Los hombres de Jupp Heynckes empezaron a acercarse sigilosamente mientras las líneas blancas retrocedían poco a poco quizás de forma inconsciente. Probaron disparos lejanos y también intentaron meterse hasta la cocina. Y en una de estas, Pepe derribó a Mario Gómez dentro del área cuando se disponía a fusilar con su testa a Iker Casillas. La pena máxima la transformó Robben para recortar distancias y para igualar la eliminatoria.

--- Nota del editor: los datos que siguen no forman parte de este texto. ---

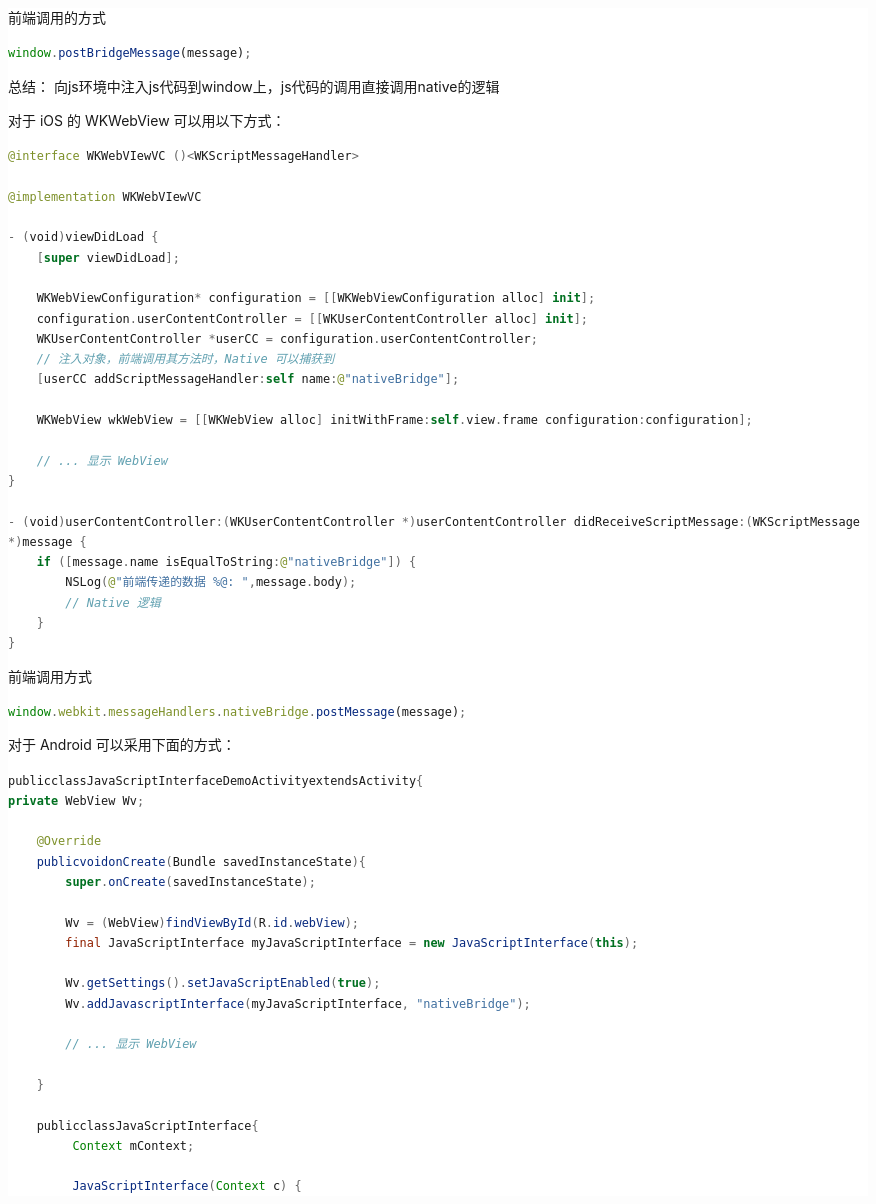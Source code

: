 前端调用的方式

```js
window.postBridgeMessage(message);
```

总结： 向js环境中注入js代码到window上，js代码的调用直接调用native的逻辑

对于 iOS 的 WKWebView 可以用以下方式：

```swift
@interface WKWebVIewVC ()<WKScriptMessageHandler>

@implementation WKWebVIewVC

- (void)viewDidLoad {
    [super viewDidLoad];

    WKWebViewConfiguration* configuration = [[WKWebViewConfiguration alloc] init];
    configuration.userContentController = [[WKUserContentController alloc] init];
    WKUserContentController *userCC = configuration.userContentController;
    // 注入对象，前端调用其方法时，Native 可以捕获到
    [userCC addScriptMessageHandler:self name:@"nativeBridge"];

    WKWebView wkWebView = [[WKWebView alloc] initWithFrame:self.view.frame configuration:configuration];

    // ... 显示 WebView
}

- (void)userContentController:(WKUserContentController *)userContentController didReceiveScriptMessage:(WKScriptMessage *)message {
    if ([message.name isEqualToString:@"nativeBridge"]) {
        NSLog(@"前端传递的数据 %@: ",message.body);
        // Native 逻辑
    }
}
```

前端调用方式

```js
window.webkit.messageHandlers.nativeBridge.postMessage(message);
```

对于 Android 可以采用下面的方式：

```java
publicclassJavaScriptInterfaceDemoActivityextendsActivity{
private WebView Wv;

    @Override
    publicvoidonCreate(Bundle savedInstanceState){
        super.onCreate(savedInstanceState);

        Wv = (WebView)findViewById(R.id.webView);     
        final JavaScriptInterface myJavaScriptInterface = new JavaScriptInterface(this);    	 

        Wv.getSettings().setJavaScriptEnabled(true);
        Wv.addJavascriptInterface(myJavaScriptInterface, "nativeBridge");

        // ... 显示 WebView

    }

    publicclassJavaScriptInterface{
         Context mContext;

         JavaScriptInterface(Context c) {
```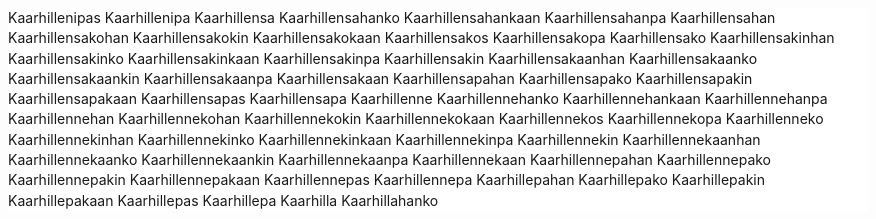 Kaarhillenipas
Kaarhillenipa
Kaarhillensa
Kaarhillensahanko
Kaarhillensahankaan
Kaarhillensahanpa
Kaarhillensahan
Kaarhillensakohan
Kaarhillensakokin
Kaarhillensakokaan
Kaarhillensakos
Kaarhillensakopa
Kaarhillensako
Kaarhillensakinhan
Kaarhillensakinko
Kaarhillensakinkaan
Kaarhillensakinpa
Kaarhillensakin
Kaarhillensakaanhan
Kaarhillensakaanko
Kaarhillensakaankin
Kaarhillensakaanpa
Kaarhillensakaan
Kaarhillensapahan
Kaarhillensapako
Kaarhillensapakin
Kaarhillensapakaan
Kaarhillensapas
Kaarhillensapa
Kaarhillenne
Kaarhillennehanko
Kaarhillennehankaan
Kaarhillennehanpa
Kaarhillennehan
Kaarhillennekohan
Kaarhillennekokin
Kaarhillennekokaan
Kaarhillennekos
Kaarhillennekopa
Kaarhillenneko
Kaarhillennekinhan
Kaarhillennekinko
Kaarhillennekinkaan
Kaarhillennekinpa
Kaarhillennekin
Kaarhillennekaanhan
Kaarhillennekaanko
Kaarhillennekaankin
Kaarhillennekaanpa
Kaarhillennekaan
Kaarhillennepahan
Kaarhillennepako
Kaarhillennepakin
Kaarhillennepakaan
Kaarhillennepas
Kaarhillennepa
Kaarhillepahan
Kaarhillepako
Kaarhillepakin
Kaarhillepakaan
Kaarhillepas
Kaarhillepa
Kaarhilla
Kaarhillahanko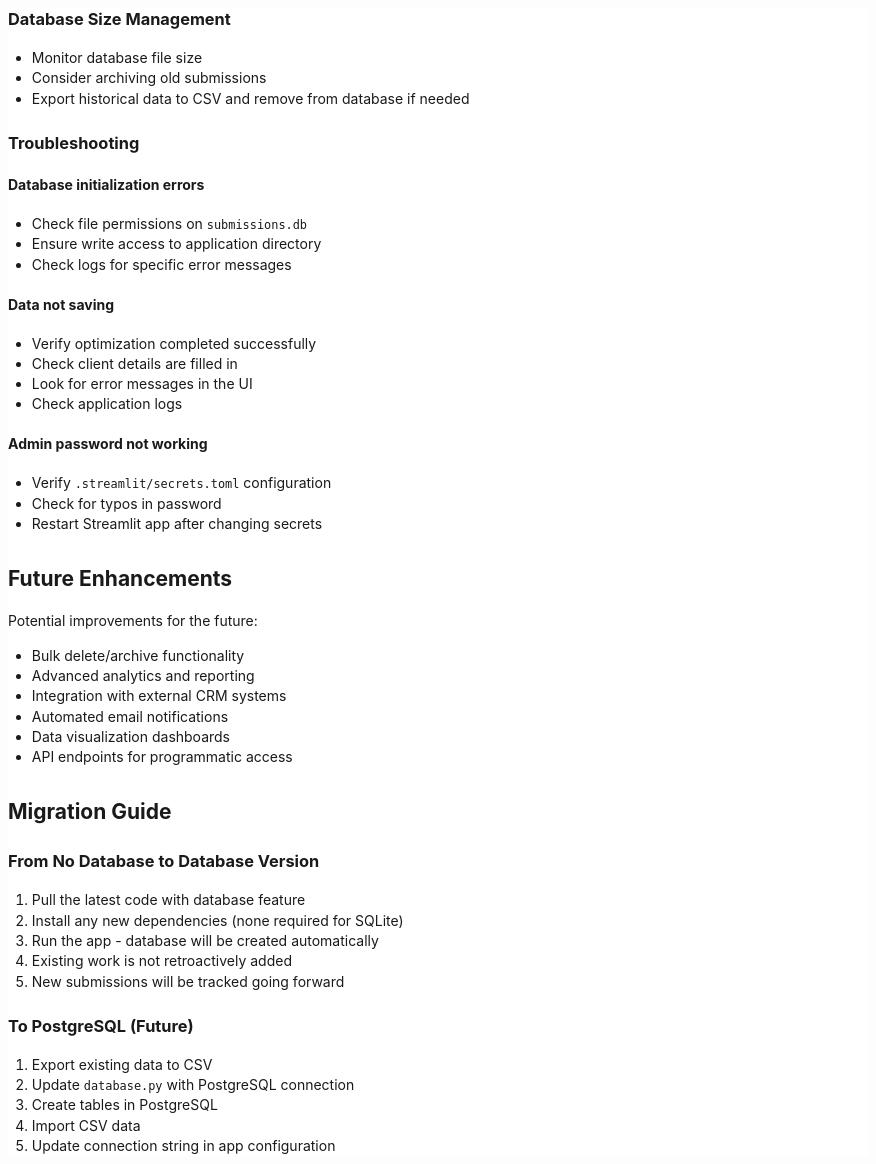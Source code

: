 ### Database Size Management
- Monitor database file size
- Consider archiving old submissions
- Export historical data to CSV and remove from database if needed

### Troubleshooting

#### Database initialization errors
- Check file permissions on `submissions.db`
- Ensure write access to application directory
- Check logs for specific error messages

#### Data not saving
- Verify optimization completed successfully
- Check client details are filled in
- Look for error messages in the UI
- Check application logs

#### Admin password not working
- Verify `.streamlit/secrets.toml` configuration
- Check for typos in password
- Restart Streamlit app after changing secrets

## Future Enhancements

Potential improvements for the future:
- Bulk delete/archive functionality
- Advanced analytics and reporting
- Integration with external CRM systems
- Automated email notifications
- Data visualization dashboards
- API endpoints for programmatic access

## Migration Guide

### From No Database to Database Version
1. Pull the latest code with database feature
2. Install any new dependencies (none required for SQLite)
3. Run the app - database will be created automatically
4. Existing work is not retroactively added
5. New submissions will be tracked going forward

### To PostgreSQL (Future)
1. Export existing data to CSV
2. Update `database.py` with PostgreSQL connection
3. Create tables in PostgreSQL
4. Import CSV data
5. Update connection string in app configuration

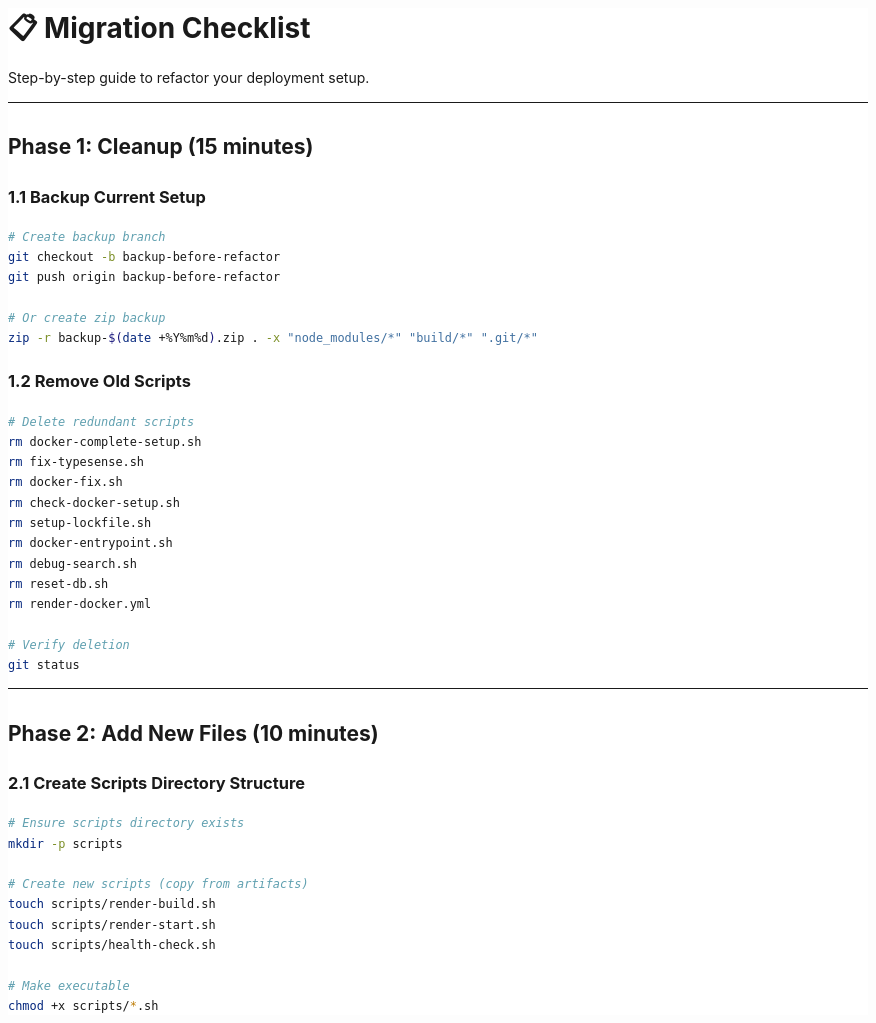 # 📋 Migration Checklist

Step-by-step guide to refactor your deployment setup.

---

## Phase 1: Cleanup (15 minutes)

### 1.1 Backup Current Setup

```bash
# Create backup branch
git checkout -b backup-before-refactor
git push origin backup-before-refactor

# Or create zip backup
zip -r backup-$(date +%Y%m%d).zip . -x "node_modules/*" "build/*" ".git/*"
```

### 1.2 Remove Old Scripts

```bash
# Delete redundant scripts
rm docker-complete-setup.sh
rm fix-typesense.sh
rm docker-fix.sh
rm check-docker-setup.sh
rm setup-lockfile.sh
rm docker-entrypoint.sh
rm debug-search.sh
rm reset-db.sh
rm render-docker.yml

# Verify deletion
git status
```

---

## Phase 2: Add New Files (10 minutes)

### 2.1 Create Scripts Directory Structure

```bash
# Ensure scripts directory exists
mkdir -p scripts

# Create new scripts (copy from artifacts)
touch scripts/render-build.sh
touch scripts/render-start.sh
touch scripts/health-check.sh

# Make executable
chmod +x scripts/*.sh
```
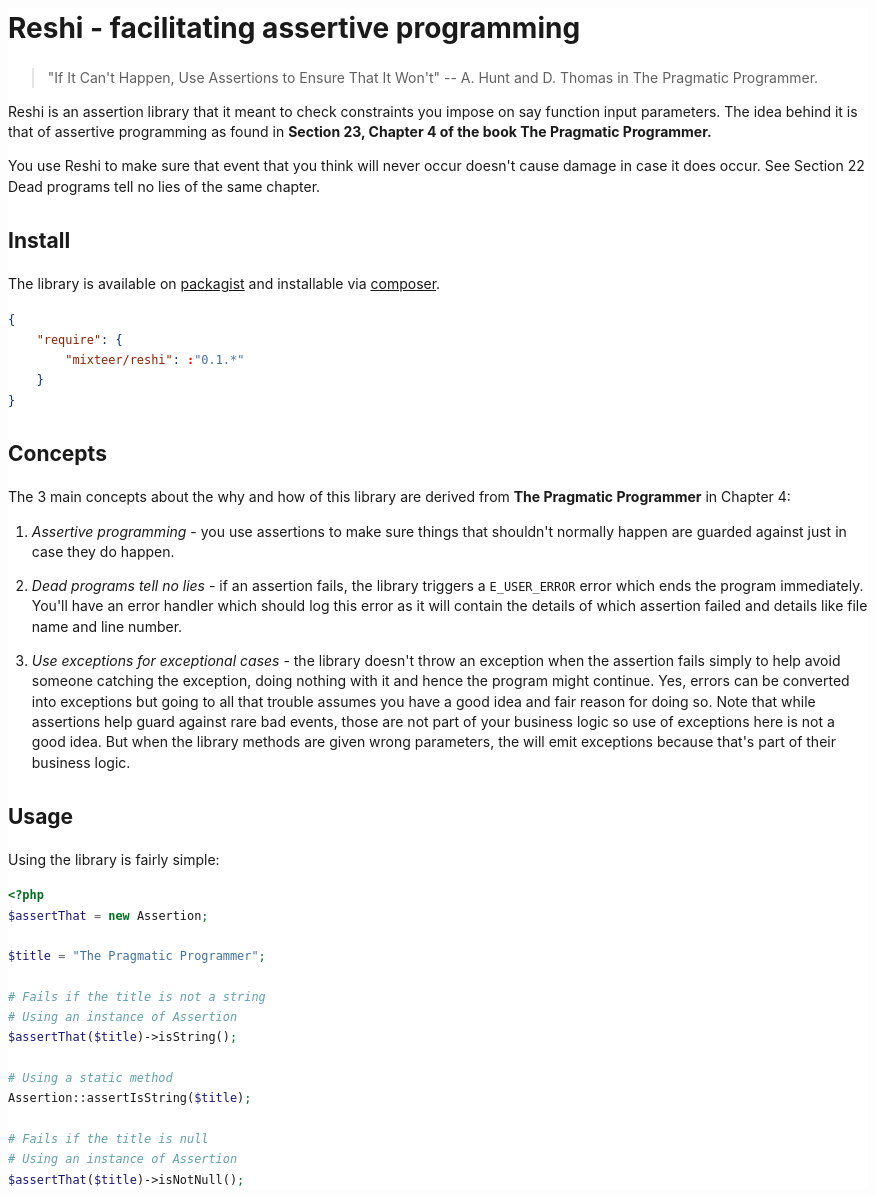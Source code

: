 # Reshi - facilitating assertive programming

> "If It Can't Happen, Use Assertions to Ensure That It Won't" -- A. Hunt and D. Thomas in The Pragmatic Programmer.

Reshi is an assertion library that it meant to check constraints you impose on say function input parameters. The idea behind it is that of assertive programming as found in **Section 23, Chapter 4 of the book The Pragmatic Programmer.**

You use Reshi to make sure that event that you think will never occur doesn't cause damage in case it does occur. See Section 22 Dead programs tell no lies of the same chapter.

## Install

The library is available on [packagist](https://packagist.org/) and installable via [composer](http://getcomposer.org).

```JSON
{
    "require": {
        "mixteer/reshi": :"0.1.*"
    }
}
```

## Concepts

The 3 main concepts about the why and how of this library are derived from **The Pragmatic Programmer** in Chapter 4:

1. *Assertive programming* - you use assertions to make sure things that shouldn't normally happen are guarded against just in case they do happen.

2. *Dead programs tell no lies* - if an assertion fails, the library triggers a `E_USER_ERROR` error which ends the program immediately. You'll have an error handler which should log this error as it will contain the details of which assertion failed and details like file name and line number.

3. *Use exceptions for exceptional cases* - the library doesn't throw an exception when the assertion fails simply to help avoid someone catching the exception, doing nothing with it and hence the program might continue. Yes, errors can be converted into exceptions but going to all that trouble assumes you have a good idea and fair reason for doing so. Note that while assertions help guard against rare bad events, those are not part of your business logic so use of exceptions here is not a good idea. But when the library methods are given wrong  parameters, the will emit exceptions because that's part of their business logic.

## Usage

Using the library is fairly simple:

```php
<?php
$assertThat = new Assertion;

$title = "The Pragmatic Programmer";

# Fails if the title is not a string
# Using an instance of Assertion
$assertThat($title)->isString();

# Using a static method
Assertion::assertIsString($title);

# Fails if the title is null
# Using an instance of Assertion
$assertThat($title)->isNotNull();

```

Pero no soltó el pie del acelerador el cuadro germano, que siguió acechando la meta merengue durante los instantes finales del primer tiempo y que mantenía una posesión cercana al 60%. Sin embargo, una primera parte de infarto dio paso a una segunda mitad mucho más especulativa y táctica, en la que ambas escuadras apostaron por respetarse y por aprovechar un fallo del rival. La consigna era clara: había que mantener la portería a cero, pues un gol en contra podía echar por tierra la eliminatoria.
La lotería, para los de Heynckes
Ambos la cumplieron y se llegó así a la prórroga. Entonces apretó más el once local, aunque tampoco gozó de ninguna ocasión clara. Tras media hora extra, el luminoso seguía marcando el 2-1 con el que finalizó el primer tiempo, resultado que obligaba a jugarse el todo por el todo a la lotería de los penaltis.Y el Bayern se la llevó gracias a la magnífica actuación de Manuel Neuer, que atajó los disparos de Cristiano Ronaldo y Kaká, y al acierto de Schweinsteiger en el último disparo de la tanda.
De este modo, el cuadro alemán se hizo con el billete de vuelta para la final que se disputará el 19 de mayo en su estadio por méritos propios, pues que le plantó cara a un equipo que está acostumbrado a pisotear a sus rivales. Una vez más, la bestia negra histórica del Real Madrid asaltó el Santiago Bernabéu siendo fiel a sus principios, haciendo gala del esfuerzo, el sacrificio y el espíritu combativo que siempre le ha caracterizado.